* **Directions**: Give back the full material exactly. Omit no line.
'''
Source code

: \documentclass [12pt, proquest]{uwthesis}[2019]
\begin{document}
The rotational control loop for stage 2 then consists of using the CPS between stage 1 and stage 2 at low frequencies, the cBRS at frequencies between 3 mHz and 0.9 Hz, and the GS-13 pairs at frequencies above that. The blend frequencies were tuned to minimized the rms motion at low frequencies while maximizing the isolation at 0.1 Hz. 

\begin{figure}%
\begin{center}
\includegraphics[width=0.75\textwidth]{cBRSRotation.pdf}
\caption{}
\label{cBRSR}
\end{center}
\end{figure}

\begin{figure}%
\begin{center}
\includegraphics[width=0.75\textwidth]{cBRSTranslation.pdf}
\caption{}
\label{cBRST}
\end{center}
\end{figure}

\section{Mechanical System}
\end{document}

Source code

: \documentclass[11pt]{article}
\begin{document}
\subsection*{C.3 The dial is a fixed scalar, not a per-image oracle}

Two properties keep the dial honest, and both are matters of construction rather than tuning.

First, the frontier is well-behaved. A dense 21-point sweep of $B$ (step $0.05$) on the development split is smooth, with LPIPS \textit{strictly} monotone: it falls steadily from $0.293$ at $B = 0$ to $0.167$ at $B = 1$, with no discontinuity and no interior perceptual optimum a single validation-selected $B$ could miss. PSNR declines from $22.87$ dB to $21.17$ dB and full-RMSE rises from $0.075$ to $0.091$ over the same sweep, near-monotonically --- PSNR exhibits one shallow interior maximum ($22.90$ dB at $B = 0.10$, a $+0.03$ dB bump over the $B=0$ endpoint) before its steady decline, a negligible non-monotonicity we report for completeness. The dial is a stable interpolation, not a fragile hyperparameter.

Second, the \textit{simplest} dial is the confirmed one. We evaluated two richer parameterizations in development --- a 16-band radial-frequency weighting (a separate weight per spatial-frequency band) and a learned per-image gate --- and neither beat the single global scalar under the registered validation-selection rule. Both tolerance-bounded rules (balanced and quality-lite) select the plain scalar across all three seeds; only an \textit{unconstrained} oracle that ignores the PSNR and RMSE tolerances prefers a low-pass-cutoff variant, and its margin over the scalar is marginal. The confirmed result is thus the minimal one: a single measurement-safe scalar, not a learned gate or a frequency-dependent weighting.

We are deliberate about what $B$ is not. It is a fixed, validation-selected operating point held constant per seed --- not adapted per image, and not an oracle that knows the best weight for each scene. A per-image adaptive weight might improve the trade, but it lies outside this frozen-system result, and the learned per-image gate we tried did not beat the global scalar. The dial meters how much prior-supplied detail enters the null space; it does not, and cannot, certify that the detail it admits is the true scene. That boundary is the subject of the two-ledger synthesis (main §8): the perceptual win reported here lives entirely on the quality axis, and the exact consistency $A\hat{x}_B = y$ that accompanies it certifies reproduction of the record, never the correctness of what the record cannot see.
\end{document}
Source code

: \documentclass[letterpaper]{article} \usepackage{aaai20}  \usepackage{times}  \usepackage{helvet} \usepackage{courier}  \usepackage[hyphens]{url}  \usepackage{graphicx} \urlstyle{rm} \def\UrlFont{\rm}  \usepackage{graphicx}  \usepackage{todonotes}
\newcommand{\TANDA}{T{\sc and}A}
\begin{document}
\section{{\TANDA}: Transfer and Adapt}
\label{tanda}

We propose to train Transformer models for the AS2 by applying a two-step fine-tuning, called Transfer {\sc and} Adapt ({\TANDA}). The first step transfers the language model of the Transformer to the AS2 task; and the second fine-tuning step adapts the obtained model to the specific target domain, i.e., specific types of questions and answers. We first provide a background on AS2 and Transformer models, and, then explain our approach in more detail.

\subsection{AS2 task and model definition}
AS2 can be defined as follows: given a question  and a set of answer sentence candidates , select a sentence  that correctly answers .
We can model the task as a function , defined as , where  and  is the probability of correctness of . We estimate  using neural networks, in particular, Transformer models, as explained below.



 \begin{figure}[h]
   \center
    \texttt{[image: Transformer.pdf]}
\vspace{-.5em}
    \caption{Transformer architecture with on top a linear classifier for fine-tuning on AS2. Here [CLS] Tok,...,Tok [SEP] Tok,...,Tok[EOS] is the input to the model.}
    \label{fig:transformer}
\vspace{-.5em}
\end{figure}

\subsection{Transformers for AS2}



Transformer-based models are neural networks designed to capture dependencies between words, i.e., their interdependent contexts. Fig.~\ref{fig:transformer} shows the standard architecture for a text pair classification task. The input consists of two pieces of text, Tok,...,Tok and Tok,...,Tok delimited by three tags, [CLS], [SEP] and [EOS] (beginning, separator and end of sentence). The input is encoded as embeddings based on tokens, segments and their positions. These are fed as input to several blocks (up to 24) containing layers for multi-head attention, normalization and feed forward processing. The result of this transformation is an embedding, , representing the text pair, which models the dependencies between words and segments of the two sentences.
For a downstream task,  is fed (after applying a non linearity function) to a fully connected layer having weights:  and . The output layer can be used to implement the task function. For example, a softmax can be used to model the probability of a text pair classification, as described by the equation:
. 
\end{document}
'''
* **Your response**:
Source code

: \documentclass [12pt, proquest]{uwthesis}[2019]
\begin{document}
The rotational control loop for stage 2 then consists of using the CPS between stage 1 and stage 2 at low frequencies, the cBRS at frequencies between 3 mHz and 0.9 Hz, and the GS-13 pairs at frequencies above that. The blend frequencies were tuned to minimized the rms motion at low frequencies while maximizing the isolation at 0.1 Hz. 

\begin{figure}%
\begin{center}
\includegraphics[width=0.75\textwidth]{cBRSRotation.pdf}
\caption{}
\label{cBRSR}
\end{center}
\end{figure}

\begin{figure}%
\begin{center}
\includegraphics[width=0.75\textwidth]{cBRSTranslation.pdf}
\caption{}
\label{cBRST}
\end{center}
\end{figure}

\section{Mechanical System}
\end{document}

Source code

: \documentclass[11pt]{article}
\begin{document}
\subsection*{C.3 The dial is a fixed scalar, not a per-image oracle}

Two properties keep the dial honest, and both are matters of construction rather than tuning.

First, the frontier is well-behaved. A dense 21-point sweep of $B$ (step $0.05$) on the development split is smooth, with LPIPS \textit{strictly} monotone: it falls steadily from $0.293$ at $B = 0$ to $0.167$ at $B = 1$, with no discontinuity and no interior perceptual optimum a single validation-selected $B$ could miss. PSNR declines from $22.87$ dB to $21.17$ dB and full-RMSE rises from $0.075$ to $0.091$ over the same sweep, near-monotonically --- PSNR exhibits one shallow interior maximum ($22.90$ dB at $B = 0.10$, a $+0.03$ dB bump over the $B=0$ endpoint) before its steady decline, a negligible non-monotonicity we report for completeness. The dial is a stable interpolation, not a fragile hyperparameter.

Second, the \textit{simplest} dial is the confirmed one. We evaluated two richer parameterizations in development --- a 16-band radial-frequency weighting (a separate weight per spatial-frequency band) and a learned per-image gate --- and neither beat the single global scalar under the registered validation-selection rule. Both tolerance-bounded rules (balanced and quality-lite) select the plain scalar across all three seeds; only an \textit{unconstrained} oracle that ignores the PSNR and RMSE tolerances prefers a low-pass-cutoff variant, and its margin over the scalar is marginal. The confirmed result is thus the minimal one: a single measurement-safe scalar, not a learned gate or a frequency-dependent weighting.

We are deliberate about what $B$ is not. It is a fixed, validation-selected operating point held constant per seed --- not adapted per image, and not an oracle that knows the best weight for each scene. A per-image adaptive weight might improve the trade, but it lies outside this frozen-system result, and the learned per-image gate we tried did not beat the global scalar. The dial meters how much prior-supplied detail enters the null space; it does not, and cannot, certify that the detail it admits is the true scene. That boundary is the subject of the two-ledger synthesis (main §8): the perceptual win reported here lives entirely on the quality axis, and the exact consistency $A\hat{x}_B = y$ that accompanies it certifies reproduction of the record, never the correctness of what the record cannot see.
\end{document}
Source code

: \documentclass[letterpaper]{article} \usepackage{aaai20}  \usepackage{times}  \usepackage{helvet} \usepackage{courier}  \usepackage[hyphens]{url}  \usepackage{graphicx} \urlstyle{rm} \def\UrlFont{\rm}  \usepackage{graphicx}  \usepackage{todonotes}
\newcommand{\TANDA}{T{\sc and}A}
\begin{document}
\section{{\TANDA}: Transfer and Adapt}
\label{tanda}

We propose to train Transformer models for the AS2 by applying a two-step fine-tuning, called Transfer {\sc and} Adapt ({\TANDA}). The first step transfers the language model of the Transformer to the AS2 task; and the second fine-tuning step adapts the obtained model to the specific target domain, i.e., specific types of questions and answers. We first provide a background on AS2 and Transformer models, and, then explain our approach in more detail.

\subsection{AS2 task and model definition}
AS2 can be defined as follows: given a question  and a set of answer sentence candidates , select a sentence  that correctly answers .
We can model the task as a function , defined as , where  and  is the probability of correctness of . We estimate  using neural networks, in particular, Transformer models, as explained below.



 \begin{figure}[h]
   \center
    \texttt{[image: Transformer.pdf]}
\vspace{-.5em}
    \caption{Transformer architecture with on top a linear classifier for fine-tuning on AS2. Here [CLS] Tok,...,Tok [SEP] Tok,...,Tok[EOS] is the input to the model.}
    \label{fig:transformer}
\vspace{-.5em}
\end{figure}

\subsection{Transformers for AS2}



Transformer-based models are neural networks designed to capture dependencies between words, i.e., their interdependent contexts. Fig.~\ref{fig:transformer} shows the standard architecture for a text pair classification task. The input consists of two pieces of text, Tok,...,Tok and Tok,...,Tok delimited by three tags, [CLS], [SEP] and [EOS] (beginning, separator and end of sentence). The input is encoded as embeddings based on tokens, segments and their positions. These are fed as input to several blocks (up to 24) containing layers for multi-head attention, normalization and feed forward processing. The result of this transformation is an embedding, , representing the text pair, which models the dependencies between words and segments of the two sentences.
For a downstream task,  is fed (after applying a non linearity function) to a fully connected layer having weights:  and . The output layer can be used to implement the task function. For example, a softmax can be used to model the probability of a text pair classification, as described by the equation:
. 
\end{document}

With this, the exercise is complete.